The asking price of the home is only one piece of the equation when buying a house. Once you sign on the dotted line, you’ll also be responsible for the cost of the closing fees. Usually costing a few thousand dollars, these fees pay for things like the lender running credit checks, an attorney filing the paperwork to transfer the property over to you, and a notary to ensure the transfer is legal. While they can add between 2 percent and 4 percent to the cost of a home, these fees usually get rolled into the mortgage itself, which means you’ll be able to spread them out over the length of a mortgage, rather than having to cough them up as a lump sum the day you sign.

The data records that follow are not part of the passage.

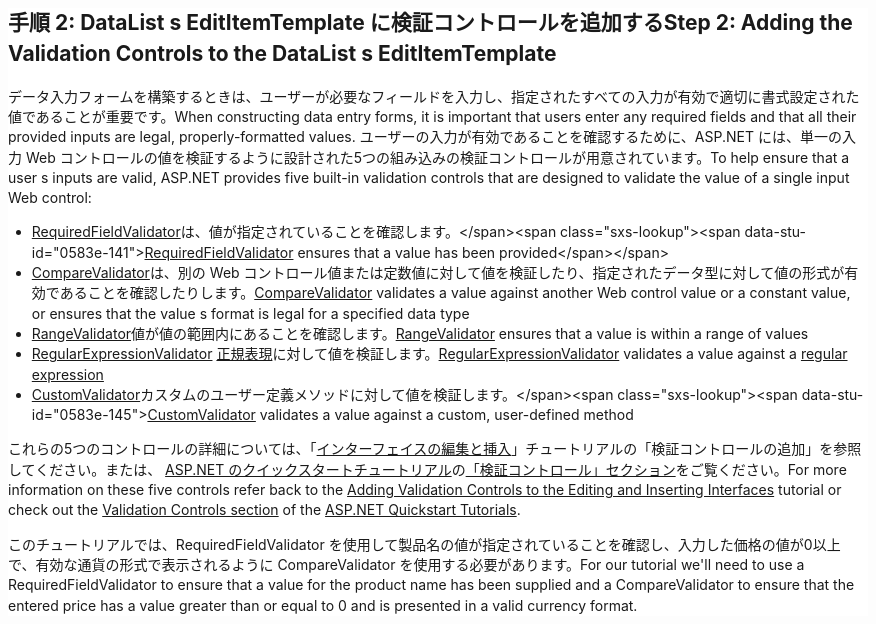 ## <a name="step-2-adding-the-validation-controls-to-the-datalist-s-edititemtemplate"></a><span data-ttu-id="0583e-138">手順 2: DataList s EditItemTemplate に検証コントロールを追加する</span><span class="sxs-lookup"><span data-stu-id="0583e-138">Step 2: Adding the Validation Controls to the DataList s EditItemTemplate</span></span>

<span data-ttu-id="0583e-139">データ入力フォームを構築するときは、ユーザーが必要なフィールドを入力し、指定されたすべての入力が有効で適切に書式設定された値であることが重要です。</span><span class="sxs-lookup"><span data-stu-id="0583e-139">When constructing data entry forms, it is important that users enter any required fields and that all their provided inputs are legal, properly-formatted values.</span></span> <span data-ttu-id="0583e-140">ユーザーの入力が有効であることを確認するために、ASP.NET には、単一の入力 Web コントロールの値を検証するように設計された5つの組み込みの検証コントロールが用意されています。</span><span class="sxs-lookup"><span data-stu-id="0583e-140">To help ensure that a user s inputs are valid, ASP.NET provides five built-in validation controls that are designed to validate the value of a single input Web control:</span></span>

- <span data-ttu-id="0583e-141">[RequiredFieldValidator](https://msdn.microsoft.com/library/5hbw267h(VS.80).aspx)は、値が指定されていることを確認します。</span><span class="sxs-lookup"><span data-stu-id="0583e-141">[RequiredFieldValidator](https://msdn.microsoft.com/library/5hbw267h(VS.80).aspx) ensures that a value has been provided</span></span>
- <span data-ttu-id="0583e-142">[CompareValidator](https://msdn.microsoft.com/library/db330ayw(VS.80).aspx)は、別の Web コントロール値または定数値に対して値を検証したり、指定されたデータ型に対して値の形式が有効であることを確認したりします。</span><span class="sxs-lookup"><span data-stu-id="0583e-142">[CompareValidator](https://msdn.microsoft.com/library/db330ayw(VS.80).aspx) validates a value against another Web control value or a constant value, or ensures that the value s format is legal for a specified data type</span></span>
- <span data-ttu-id="0583e-143">[RangeValidator](https://msdn.microsoft.com/library/f70d09xt.aspx)値が値の範囲内にあることを確認します。</span><span class="sxs-lookup"><span data-stu-id="0583e-143">[RangeValidator](https://msdn.microsoft.com/library/f70d09xt.aspx) ensures that a value is within a range of values</span></span>
- <span data-ttu-id="0583e-144">[RegularExpressionValidator](https://msdn.microsoft.com/library/eahwtc9e.aspx) [正規表現](http://en.wikipedia.org/wiki/Regular_expression)に対して値を検証します。</span><span class="sxs-lookup"><span data-stu-id="0583e-144">[RegularExpressionValidator](https://msdn.microsoft.com/library/eahwtc9e.aspx) validates a value against a [regular expression](http://en.wikipedia.org/wiki/Regular_expression)</span></span>
- <span data-ttu-id="0583e-145">[CustomValidator](https://msdn.microsoft.com/library/9eee01cx(VS.80).aspx)カスタムのユーザー定義メソッドに対して値を検証します。</span><span class="sxs-lookup"><span data-stu-id="0583e-145">[CustomValidator](https://msdn.microsoft.com/library/9eee01cx(VS.80).aspx) validates a value against a custom, user-defined method</span></span>

<span data-ttu-id="0583e-146">これらの5つのコントロールの詳細については、「[インターフェイスの編集と挿入](../editing-inserting-and-deleting-data/adding-validation-controls-to-the-editing-and-inserting-interfaces-cs.md)」チュートリアルの「検証コントロールの追加」を参照してください。または、 [ASP.NET のクイックスタートチュートリアル](https://quickstarts.asp.net)の[「検証コントロール」セクション](https://quickstarts.asp.net/QuickStartv20/aspnet/doc/ctrlref/validation/default.aspx)をご覧ください。</span><span class="sxs-lookup"><span data-stu-id="0583e-146">For more information on these five controls refer back to the [Adding Validation Controls to the Editing and Inserting Interfaces](../editing-inserting-and-deleting-data/adding-validation-controls-to-the-editing-and-inserting-interfaces-cs.md) tutorial or check out the [Validation Controls section](https://quickstarts.asp.net/QuickStartv20/aspnet/doc/ctrlref/validation/default.aspx) of the [ASP.NET Quickstart Tutorials](https://quickstarts.asp.net).</span></span>

<span data-ttu-id="0583e-147">このチュートリアルでは、RequiredFieldValidator を使用して製品名の値が指定されていることを確認し、入力した価格の値が0以上で、有効な通貨の形式で表示されるように CompareValidator を使用する必要があります。</span><span class="sxs-lookup"><span data-stu-id="0583e-147">For our tutorial we'll need to use a RequiredFieldValidator to ensure that a value for the product name has been supplied and a CompareValidator to ensure that the entered price has a value greater than or equal to 0 and is presented in a valid currency format.</span></span>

Before you even get the keys to the new home, you’re going to have to prove that you have homeowners insurance. With cars, auto insurance is mandatory because you are a liability to other drivers on the road. Similarly, homeowners insurance is required because you are a liability to your lender should your house go up in flames and the property becomes worthless. The cost for insurance varies widely, and depends largely on where you live and the value of your home. There are also added costs if you live in an area prone to flooding, hurricanes or other natural disasters.
As a renter, you already indirectly paid a local property tax through your monthly rent checks, a portion of which your landlord uses to pay the tax bill. But as a home owner, you’re going to have to pay these fees directly. Usually levied on the state and city level, these fees pay for local services like public schools, roadways and sewers. The local tax office will assess the value of your home and peg these taxes to that value. As a homeowner, however, you usually have means of challenging that tax assessment, which you should make sure to do if you feel your home is being overvalued.
Homeownership comes with certain advantages, but unfortunately there’s no super to call when a plumbing problem occurs or your heat goes out. Maintenance and upkeep is one of the biggest costs you have to face as a new homeowner, especially once you find out that the previous owners left the place in a state of disrepair. While these costs can put the pinch on you, keep in mind that you’ll be living here for years to come, so improvements and maintenance will feel well worth it.